Entretemps, la FEPV s’était transformée en 2004 en Parti Vert Européen (PVE), ouvrant ainsi le troisième chapitre de l’histoire de l’écologie politique en Europe. Dès 1979, au seuil de leur émergence dans quelques pays européens (dont la Belgique), les premiers élus avaient fondé la Coordination des Verts Européens, dont l’objectif principal était de fournir à ces pionniers l’occasion de se rencontrer et de confronter leurs expériences politiques. Dans un deuxième temps, en 1993, la coordination se transforma en fédération : ce fut le temps des débats, parfois difficiles, en vue de tenter de parler d’une seule voix, y compris sur des sujets sensibles comme les conflits en ex-Yougoslavie. La fin de cette période fut aussi marquée par les premières participations gouvernementales au niveau national, qui vit un temps cinq ministres verts siéger au conseil des ministres européens de l’environnement. De cette expérience ressortit clairement la nécessité non seulement de parler d’une seule voix mais aussi d’agir de manière coordonnée ; c’est ce besoin de coordination qui impulsa la transformation de la FEPV en PVE. Les enjeux portés par les Verts ne connaissant pas de frontières, il était logique que les Verts fondent le premier parti européen.

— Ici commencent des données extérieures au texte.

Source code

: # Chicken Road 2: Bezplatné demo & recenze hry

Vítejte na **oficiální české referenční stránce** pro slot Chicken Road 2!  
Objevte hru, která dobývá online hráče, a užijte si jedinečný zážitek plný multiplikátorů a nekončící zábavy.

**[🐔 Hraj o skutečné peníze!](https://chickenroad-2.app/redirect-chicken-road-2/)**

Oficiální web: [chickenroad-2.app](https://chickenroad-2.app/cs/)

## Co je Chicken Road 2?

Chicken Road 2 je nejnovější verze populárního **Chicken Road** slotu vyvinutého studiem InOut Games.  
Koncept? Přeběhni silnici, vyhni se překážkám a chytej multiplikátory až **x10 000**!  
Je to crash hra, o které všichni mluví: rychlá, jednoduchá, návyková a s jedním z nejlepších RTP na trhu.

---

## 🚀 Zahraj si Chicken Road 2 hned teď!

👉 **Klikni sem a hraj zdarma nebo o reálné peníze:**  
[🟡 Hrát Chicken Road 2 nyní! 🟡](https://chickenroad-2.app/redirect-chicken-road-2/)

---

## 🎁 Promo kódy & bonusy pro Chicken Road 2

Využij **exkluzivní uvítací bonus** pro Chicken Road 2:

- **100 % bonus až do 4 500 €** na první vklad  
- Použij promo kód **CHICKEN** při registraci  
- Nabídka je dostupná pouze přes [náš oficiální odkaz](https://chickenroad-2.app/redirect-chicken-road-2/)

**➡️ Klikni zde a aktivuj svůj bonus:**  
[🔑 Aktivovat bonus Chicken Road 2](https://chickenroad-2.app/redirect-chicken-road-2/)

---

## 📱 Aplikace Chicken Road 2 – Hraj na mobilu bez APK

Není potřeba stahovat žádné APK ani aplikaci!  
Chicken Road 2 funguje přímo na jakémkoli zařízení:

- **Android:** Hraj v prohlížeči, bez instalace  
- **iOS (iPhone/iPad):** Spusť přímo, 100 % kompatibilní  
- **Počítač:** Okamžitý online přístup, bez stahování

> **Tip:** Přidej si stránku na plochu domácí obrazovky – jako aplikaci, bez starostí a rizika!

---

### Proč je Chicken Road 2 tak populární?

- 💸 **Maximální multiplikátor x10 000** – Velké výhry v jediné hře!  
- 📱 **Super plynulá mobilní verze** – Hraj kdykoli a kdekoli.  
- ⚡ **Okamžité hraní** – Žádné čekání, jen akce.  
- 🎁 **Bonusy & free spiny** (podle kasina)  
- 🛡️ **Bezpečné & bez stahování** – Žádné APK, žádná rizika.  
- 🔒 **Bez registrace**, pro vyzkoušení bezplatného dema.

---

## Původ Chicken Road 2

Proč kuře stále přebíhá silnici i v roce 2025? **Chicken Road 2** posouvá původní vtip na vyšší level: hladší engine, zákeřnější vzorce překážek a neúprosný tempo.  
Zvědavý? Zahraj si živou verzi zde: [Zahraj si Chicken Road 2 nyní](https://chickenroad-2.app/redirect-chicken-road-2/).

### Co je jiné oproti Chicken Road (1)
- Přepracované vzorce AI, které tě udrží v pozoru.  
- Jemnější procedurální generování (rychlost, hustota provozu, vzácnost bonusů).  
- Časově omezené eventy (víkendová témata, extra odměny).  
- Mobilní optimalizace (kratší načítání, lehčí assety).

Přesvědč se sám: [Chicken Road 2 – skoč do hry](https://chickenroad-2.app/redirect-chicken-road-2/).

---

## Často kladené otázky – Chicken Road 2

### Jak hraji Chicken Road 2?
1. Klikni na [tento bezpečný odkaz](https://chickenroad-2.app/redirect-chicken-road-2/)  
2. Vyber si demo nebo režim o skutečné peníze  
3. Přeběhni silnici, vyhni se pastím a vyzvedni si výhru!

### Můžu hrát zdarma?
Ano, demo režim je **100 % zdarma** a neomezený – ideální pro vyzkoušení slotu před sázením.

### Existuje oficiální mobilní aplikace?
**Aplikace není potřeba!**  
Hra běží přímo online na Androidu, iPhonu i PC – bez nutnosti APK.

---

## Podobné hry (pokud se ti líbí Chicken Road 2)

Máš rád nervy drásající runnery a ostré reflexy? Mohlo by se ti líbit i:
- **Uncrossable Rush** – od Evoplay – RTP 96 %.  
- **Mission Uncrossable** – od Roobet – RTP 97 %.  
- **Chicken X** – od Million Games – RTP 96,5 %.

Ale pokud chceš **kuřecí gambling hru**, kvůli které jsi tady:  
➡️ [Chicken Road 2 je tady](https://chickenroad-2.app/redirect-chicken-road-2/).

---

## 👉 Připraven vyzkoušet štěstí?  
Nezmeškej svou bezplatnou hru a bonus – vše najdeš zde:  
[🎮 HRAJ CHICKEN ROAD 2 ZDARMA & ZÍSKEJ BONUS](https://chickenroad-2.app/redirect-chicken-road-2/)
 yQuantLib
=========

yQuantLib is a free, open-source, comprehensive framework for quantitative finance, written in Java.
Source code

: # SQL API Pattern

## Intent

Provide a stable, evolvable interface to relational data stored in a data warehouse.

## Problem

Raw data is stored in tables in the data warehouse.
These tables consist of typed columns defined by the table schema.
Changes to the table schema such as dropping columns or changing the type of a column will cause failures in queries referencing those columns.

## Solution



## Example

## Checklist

De mon parcours au sein du PVE, je retiens d’abord et avant tout une convergence politique forte entre les écologistes européens. Au fil de mon travail à l’exécutif du PVE, j’ai été directement impliqué dans le travail d’élaboration programmatique. Voici dix ans, nous étions capables de voter des résolutions communes d’ordre général sur quelques enjeux, souvent environnementaux ou internationaux. Aujourd’hui, nous partageons l’ossature d’un programme commun dans des domaines aussi divers et importants que la politique sociale, l’économie et la finance, l’énergie, l'agriculture etc… Certes, l’épaisseur et la richesse de ce socle commun varient selon les domaines considérés (la convergence est un travail de tous les jours…) et sa traduction dans les programmes nationaux reste imparfaite, mais il est incontestable que, parmi les familles politiques européennes, les Verts sont aujourd’hui les plus cohérents, comme le démontre à suffisance notre groupe parlementaire au Parlement Européen (dont la cohésion de vote est forte  cf. www.votewatch.eu).

Mais cette convergence supérieure à celle de nos adversaires politiques ne doit pas masquer le défi qui se présente à nous.  La famille verte se trouve aujourd’hui à la croisée de chemins; elle a le potentiel pour devenir un des acteurs politiques majeurs du 21ème siècle en Europe, mais risque tout autant de passer pour une manifestation éphémère, parmi d’autres, des alternatives politiques apparues au tournant du siècle.  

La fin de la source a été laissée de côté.